Ask Colin

In your talk the other night, you said that it is now time to buy more defensive stocks because they are likely to fall less in a bear market. I can’t find a reference to defensive stocks in your books or elsewhere. What do you mean?

Defensive in investing is a rather general term. It means roughly the opposite to aggressive or speculative. My main book is called The Aggressive Investor (out of print now, but updated as Building Wealth in the Stock Market) because my approach is aggressive in important respects around timing the market, active management and a focus on mid-cap and small-cap companies that are more risky than slower-moving blue chip companies. For this reason, my investment plan needs to balance its basically aggressive posture with some elements that are more defensive in nature. This has to do with the stocks I select to buy.

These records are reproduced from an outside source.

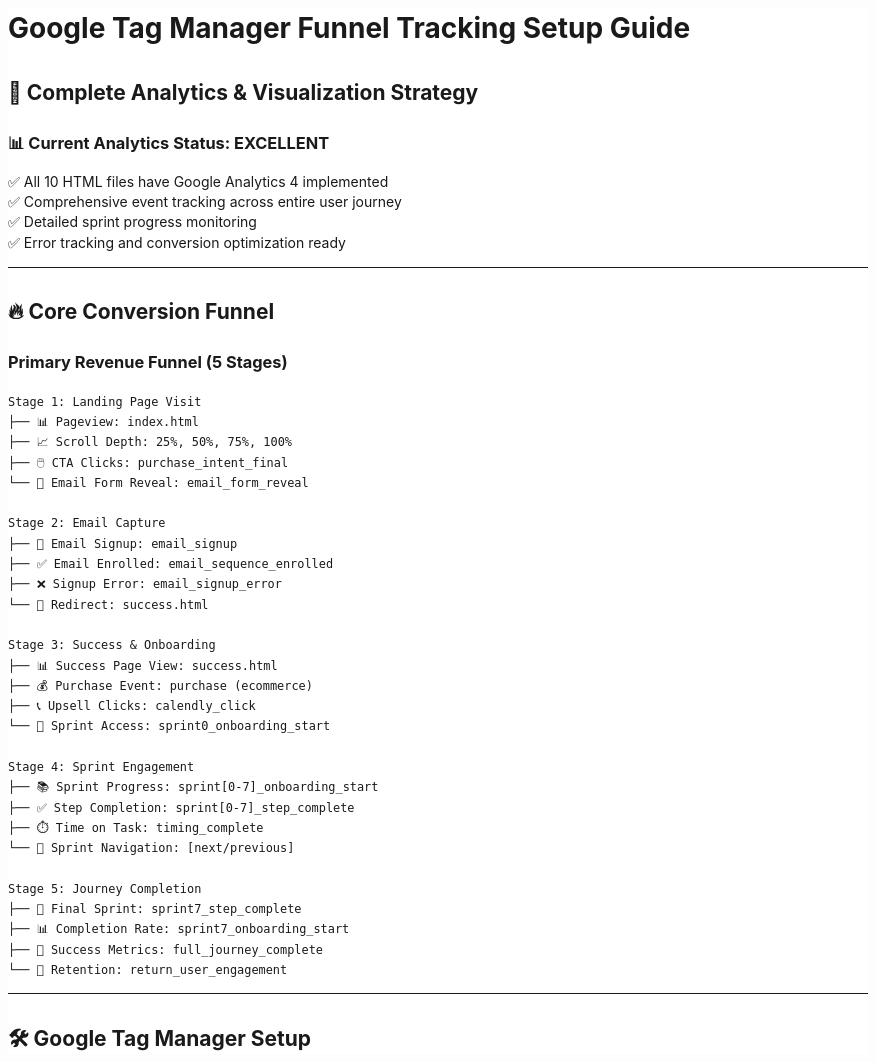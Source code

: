 # Google Tag Manager Funnel Tracking Setup Guide
## 🎯 Complete Analytics & Visualization Strategy

### 📊 **Current Analytics Status: EXCELLENT**
✅ All 10 HTML files have Google Analytics 4 implemented  
✅ Comprehensive event tracking across entire user journey  
✅ Detailed sprint progress monitoring  
✅ Error tracking and conversion optimization ready  

---

## 🔥 **Core Conversion Funnel**

### **Primary Revenue Funnel (5 Stages)**
```
Stage 1: Landing Page Visit
├── 📊 Pageview: index.html
├── 📈 Scroll Depth: 25%, 50%, 75%, 100%
├── 🖱️ CTA Clicks: purchase_intent_final
└── 📧 Email Form Reveal: email_form_reveal

Stage 2: Email Capture
├── 📝 Email Signup: email_signup
├── ✅ Email Enrolled: email_sequence_enrolled  
├── ❌ Signup Error: email_signup_error
└── 🔄 Redirect: success.html

Stage 3: Success & Onboarding
├── 📊 Success Page View: success.html
├── 💰 Purchase Event: purchase (ecommerce)
├── 📞 Upsell Clicks: calendly_click
└── 🚀 Sprint Access: sprint0_onboarding_start

Stage 4: Sprint Engagement
├── 📚 Sprint Progress: sprint[0-7]_onboarding_start
├── ✅ Step Completion: sprint[0-7]_step_complete
├── ⏱️ Time on Task: timing_complete
└── 🔄 Sprint Navigation: [next/previous]

Stage 5: Journey Completion
├── 🏁 Final Sprint: sprint7_step_complete
├── 📊 Completion Rate: sprint7_onboarding_start
├── 💪 Success Metrics: full_journey_complete
└── 🔄 Retention: return_user_engagement
```

---

## 🛠️ **Google Tag Manager Setup**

In The Aggressive Investor, I describe in detail how I go about selecting stocks. The very basics of this I covered the other night when I said it was a time to be more defensive. I suggested that it was the market season in which we should avoid speculative stocks and those laden with debt. Instead I suggested that we should focus on well-managed companies that were still good value. This is what I mean by defensive, in that these companies should generally be less vulnerable to price declines in a bear market.

In The Aggressive Investor and again in Hot Stocks (out of print now), I explain my two models for stock selection – value model stocks and growth model stocks. In both cases I am looking for relatively low PE ratios and relatively high dividend yields. In the case of value model stocks, this means a PE ratio that is significantly lower than the market average and a dividend yield which is significantly higher than the market average. It is not easy to do the same with growth stocks, but I am defensive in that I seek PE ratios that are not too far above the market average and dividend yields that are not too much lower than the market average.

Once I find these companies, the job is not complete. I then have a short list for further research and a final decision. In looking for defensive situations I will generally try to avoid cyclical industries like construction and banking. If possible I want the portfolio to be strongly focussed on companies that are in non-cyclical industries and are relatively cheap in value terms.